(What the exercise asks):
Every line in the data below from the one containing "- **Comprehensive Rules**: Over" down to the one containing "- **Authentication Events**: Login, logout, token", both included, must be retyped exactly; no other line is to appear.

(Given entries):

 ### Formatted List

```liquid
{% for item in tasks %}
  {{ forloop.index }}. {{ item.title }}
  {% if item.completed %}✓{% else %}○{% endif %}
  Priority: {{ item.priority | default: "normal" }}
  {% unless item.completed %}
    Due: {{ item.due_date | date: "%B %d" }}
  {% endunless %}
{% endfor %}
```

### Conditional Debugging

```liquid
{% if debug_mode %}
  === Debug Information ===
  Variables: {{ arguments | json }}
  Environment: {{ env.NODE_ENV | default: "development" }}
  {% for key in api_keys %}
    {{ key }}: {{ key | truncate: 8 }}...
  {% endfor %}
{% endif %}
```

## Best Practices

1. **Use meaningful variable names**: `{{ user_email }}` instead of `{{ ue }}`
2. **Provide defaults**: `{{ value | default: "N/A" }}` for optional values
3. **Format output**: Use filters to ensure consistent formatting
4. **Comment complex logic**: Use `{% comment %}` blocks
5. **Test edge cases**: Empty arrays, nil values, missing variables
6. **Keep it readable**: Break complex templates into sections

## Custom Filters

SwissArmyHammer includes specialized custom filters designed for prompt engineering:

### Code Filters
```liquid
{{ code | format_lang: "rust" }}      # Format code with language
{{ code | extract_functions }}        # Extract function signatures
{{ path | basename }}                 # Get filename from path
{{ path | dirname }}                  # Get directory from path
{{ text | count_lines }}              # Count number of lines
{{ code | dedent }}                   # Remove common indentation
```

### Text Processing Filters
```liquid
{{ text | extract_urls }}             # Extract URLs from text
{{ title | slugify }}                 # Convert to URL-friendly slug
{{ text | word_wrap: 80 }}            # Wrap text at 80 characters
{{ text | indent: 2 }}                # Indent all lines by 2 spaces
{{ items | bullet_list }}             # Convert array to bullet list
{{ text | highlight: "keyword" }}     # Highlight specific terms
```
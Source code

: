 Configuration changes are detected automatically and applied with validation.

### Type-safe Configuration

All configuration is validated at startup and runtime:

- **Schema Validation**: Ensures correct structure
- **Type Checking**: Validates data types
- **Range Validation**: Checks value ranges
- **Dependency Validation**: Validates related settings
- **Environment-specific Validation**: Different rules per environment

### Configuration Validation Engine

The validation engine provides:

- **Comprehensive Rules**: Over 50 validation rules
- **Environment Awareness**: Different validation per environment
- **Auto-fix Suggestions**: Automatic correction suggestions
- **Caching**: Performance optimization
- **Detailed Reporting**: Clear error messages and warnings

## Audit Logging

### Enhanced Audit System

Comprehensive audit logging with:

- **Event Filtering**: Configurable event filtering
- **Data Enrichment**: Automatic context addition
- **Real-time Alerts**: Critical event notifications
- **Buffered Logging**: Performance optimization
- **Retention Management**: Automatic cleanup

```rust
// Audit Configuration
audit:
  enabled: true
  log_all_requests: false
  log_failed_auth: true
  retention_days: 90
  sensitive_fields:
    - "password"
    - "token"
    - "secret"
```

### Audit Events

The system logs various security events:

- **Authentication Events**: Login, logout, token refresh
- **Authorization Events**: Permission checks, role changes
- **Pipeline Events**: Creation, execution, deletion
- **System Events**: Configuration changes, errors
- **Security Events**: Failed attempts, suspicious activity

(Answer below):
- **Comprehensive Rules**: Over 50 validation rules
- **Environment Awareness**: Different validation per environment
- **Auto-fix Suggestions**: Automatic correction suggestions
- **Caching**: Performance optimization
- **Detailed Reporting**: Clear error messages and warnings

## Audit Logging

### Enhanced Audit System

Comprehensive audit logging with:

- **Event Filtering**: Configurable event filtering
- **Data Enrichment**: Automatic context addition
- **Real-time Alerts**: Critical event notifications
- **Buffered Logging**: Performance optimization
- **Retention Management**: Automatic cleanup

```rust
// Audit Configuration
audit:
  enabled: true
  log_all_requests: false
  log_failed_auth: true
  retention_days: 90
  sensitive_fields:
    - "password"
    - "token"
    - "secret"
```

### Audit Events

The system logs various security events:

- **Authentication Events**: Login, logout, token refresh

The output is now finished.